- PROBLEM STATEMENT -
In the entries below, find each line with the string "used" and copy it.

- SUPPLIED DATA -

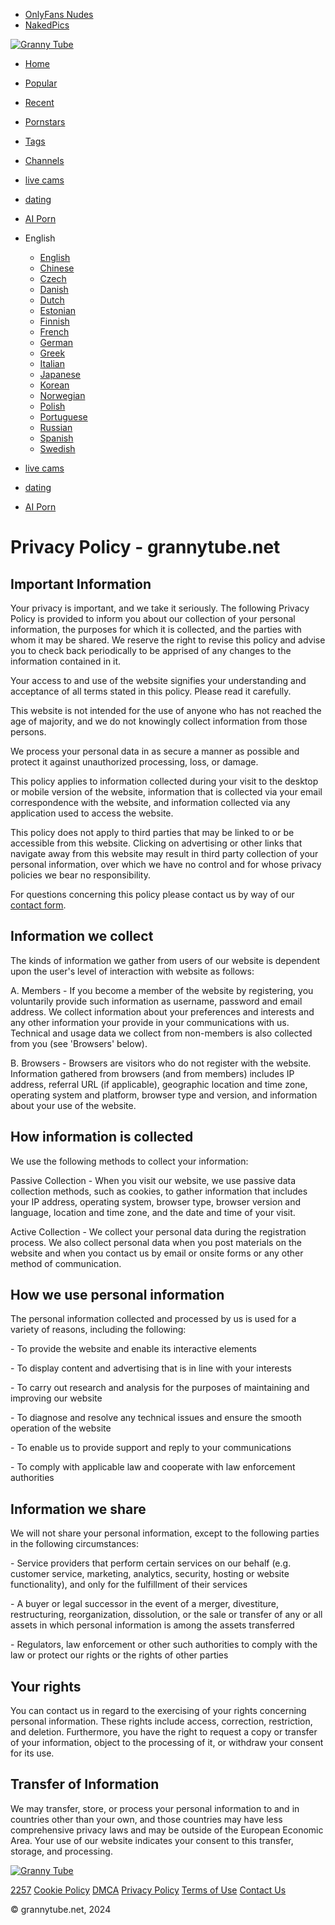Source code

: * [OnlyFans Nudes](https://www.topfapgirls.com/)
* [NakedPics](https://nakedpornpics.com/)

[![Granny Tube](/grannytubem.svg)](http://www.grannytube.net/)

* [Home](http://www.grannytube.net/)
* [Popular](http://www.grannytube.net/best/)
* [Recent](http://www.grannytube.net/recent/)
* [Pornstars](http://www.grannytube.net/profiles/)
* [Tags](http://www.grannytube.net/tag-list/)
* [Channels](http://www.grannytube.net/channel/)
* [live cams](https://go.bbrdbr.com/?campaignId=videos&userId=5ee8cbf1f3533d9bcb51e292e0d02f5dc71df85d02842e5e92313215c4879235)
* [dating](http://a.labadena.com/api/direct/482186?s1=%subid1%&kw=)
* [AI Porn](https://a.labadena.com/api/direct/486062)
* English
    
    * [English](http://www.grannytube.net/privacy-policy/)
    * [Chinese](http://www.grannytube.net/cn/privacy-policy/)
    * [Czech](http://www.grannytube.net/cz/privacy-policy/)
    * [Danish](http://www.grannytube.net/dk/privacy-policy/)
    * [Dutch](http://www.grannytube.net/nl/privacy-policy/)
    * [Estonian](http://www.grannytube.net/ee/privacy-policy/)
    * [Finnish](http://www.grannytube.net/fi/privacy-policy/)
    * [French](http://www.grannytube.net/fr/privacy-policy/)
    * [German](http://www.grannytube.net/de/privacy-policy/)
    * [Greek](http://www.grannytube.net/gr/privacy-policy/)
    * [Italian](http://www.grannytube.net/it/privacy-policy/)
    * [Japanese](http://www.grannytube.net/jp/privacy-policy/)
    * [Korean](http://www.grannytube.net/kr/privacy-policy/)
    * [Norwegian](http://www.grannytube.net/no/privacy-policy/)
    * [Polish](http://www.grannytube.net/pl/privacy-policy/)
    * [Portuguese](http://www.grannytube.net/pt/privacy-policy/)
    * [Russian](http://www.grannytube.net/ru/privacy-policy/)
    * [Spanish](http://www.grannytube.net/es/privacy-policy/)
    * [Swedish](http://www.grannytube.net/se/privacy-policy/)
    

* [live cams](https://go.bbrdbr.com/?campaignId=videos&userId=5ee8cbf1f3533d9bcb51e292e0d02f5dc71df85d02842e5e92313215c4879235)
* [dating](http://a.labadena.com/api/direct/482186?s1=%subid1%&kw=)
* [AI Porn](https://a.labadena.com/api/direct/486062)

Privacy Policy - grannytube.net
===============================

Important Information
---------------------

Your privacy is important, and we take it seriously. The following Privacy Policy is provided to inform you about our collection of your personal information, the purposes for which it is collected, and the parties with whom it may be shared. We reserve the right to revise this policy and advise you to check back periodically to be apprised of any changes to the information contained in it.

Your access to and use of the website signifies your understanding and acceptance of all terms stated in this policy. Please read it carefully.

This website is not intended for the use of anyone who has not reached the age of majority, and we do not knowingly collect information from those persons.

We process your personal data in as secure a manner as possible and protect it against unauthorized processing, loss, or damage.

This policy applies to information collected during your visit to the desktop or mobile version of the website, information that is collected via your email correspondence with the website, and information collected via any application used to access the website.

This policy does not apply to third parties that may be linked to or be accessible from this website. Clicking on advertising or other links that navigate away from this website may result in third party collection of your personal information, over which we have no control and for whose privacy policies we bear no responsibility.

For questions concerning this policy please contact us by way of our [contact form](http://www.grannytube.net/contact/).

Information we collect
----------------------

The kinds of information we gather from users of our website is dependent upon the user's level of interaction with website as follows:

A. Members - If you become a member of the website by registering, you voluntarily provide such information as username, password and email address. We collect information about your preferences and interests and any other information your provide in your communications with us. Technical and usage data we collect from non-members is also collected from you (see 'Browsers' below).

B. Browsers - Browsers are visitors who do not register with the website. Information gathered from browsers (and from members) includes IP address, referral URL (if applicable), geographic location and time zone, operating system and platform, browser type and version, and information about your use of the website.

How information is collected
----------------------------

We use the following methods to collect your information:

Passive Collection - When you visit our website, we use passive data collection methods, such as cookies, to gather information that includes your IP address, operating system, browser type, browser version and language, location and time zone, and the date and time of your visit.

Active Collection - We collect your personal data during the registration process. We also collect personal data when you post materials on the website and when you contact us by email or onsite forms or any other method of communication.

How we use personal information
-------------------------------

The personal information collected and processed by us is used for a variety of reasons, including the following:

\- To provide the website and enable its interactive elements

\- To display content and advertising that is in line with your interests

\- To carry out research and analysis for the purposes of maintaining and improving our website

\- To diagnose and resolve any technical issues and ensure the smooth operation of the website

\- To enable us to provide support and reply to your communications

\- To comply with applicable law and cooperate with law enforcement authorities

Information we share
--------------------

We will not share your personal information, except to the following parties in the following circumstances:

\- Service providers that perform certain services on our behalf (e.g. customer service, marketing, analytics, security, hosting or website functionality), and only for the fulfillment of their services

\- A buyer or legal successor in the event of a merger, divestiture, restructuring, reorganization, dissolution, or the sale or transfer of any or all assets in which personal information is among the assets transferred

\- Regulators, law enforcement or other such authorities to comply with the law or protect our rights or the rights of other parties

Your rights
-----------

You can contact us in regard to the exercising of your rights concerning personal information. These rights include access, correction, restriction, and deletion. Furthermore, you have the right to request a copy or transfer of your information, object to the processing of it, or withdraw your consent for its use.

Transfer of Information
-----------------------

We may transfer, store, or process your personal information to and in countries other than your own, and those countries may have less comprehensive privacy laws and may be outside of the European Economic Area. Your use of our website indicates your consent to this transfer, storage, and processing.

[![Granny Tube](/grannytubem.svg)](http://www.grannytube.net/)

[2257](http://www.grannytube.net/2257/) [Cookie Policy](http://www.grannytube.net/cookie-policy/) [DMCA](http://www.grannytube.net/dmca/) [Privacy Policy](http://www.grannytube.net/privacy-policy/) [Terms of Use](http://www.grannytube.net/terms/) [Contact Us](http://www.grannytube.net/contact/)

© grannytube.net, 2024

- EXERCISE OUTPUT -
This policy applies to information collected during your visit to the desktop or mobile version of the website, information that is collected via your email correspondence with the website, and information collected via any application used to access the website.
The personal information collected and processed by us is used for a variety of reasons, including the following:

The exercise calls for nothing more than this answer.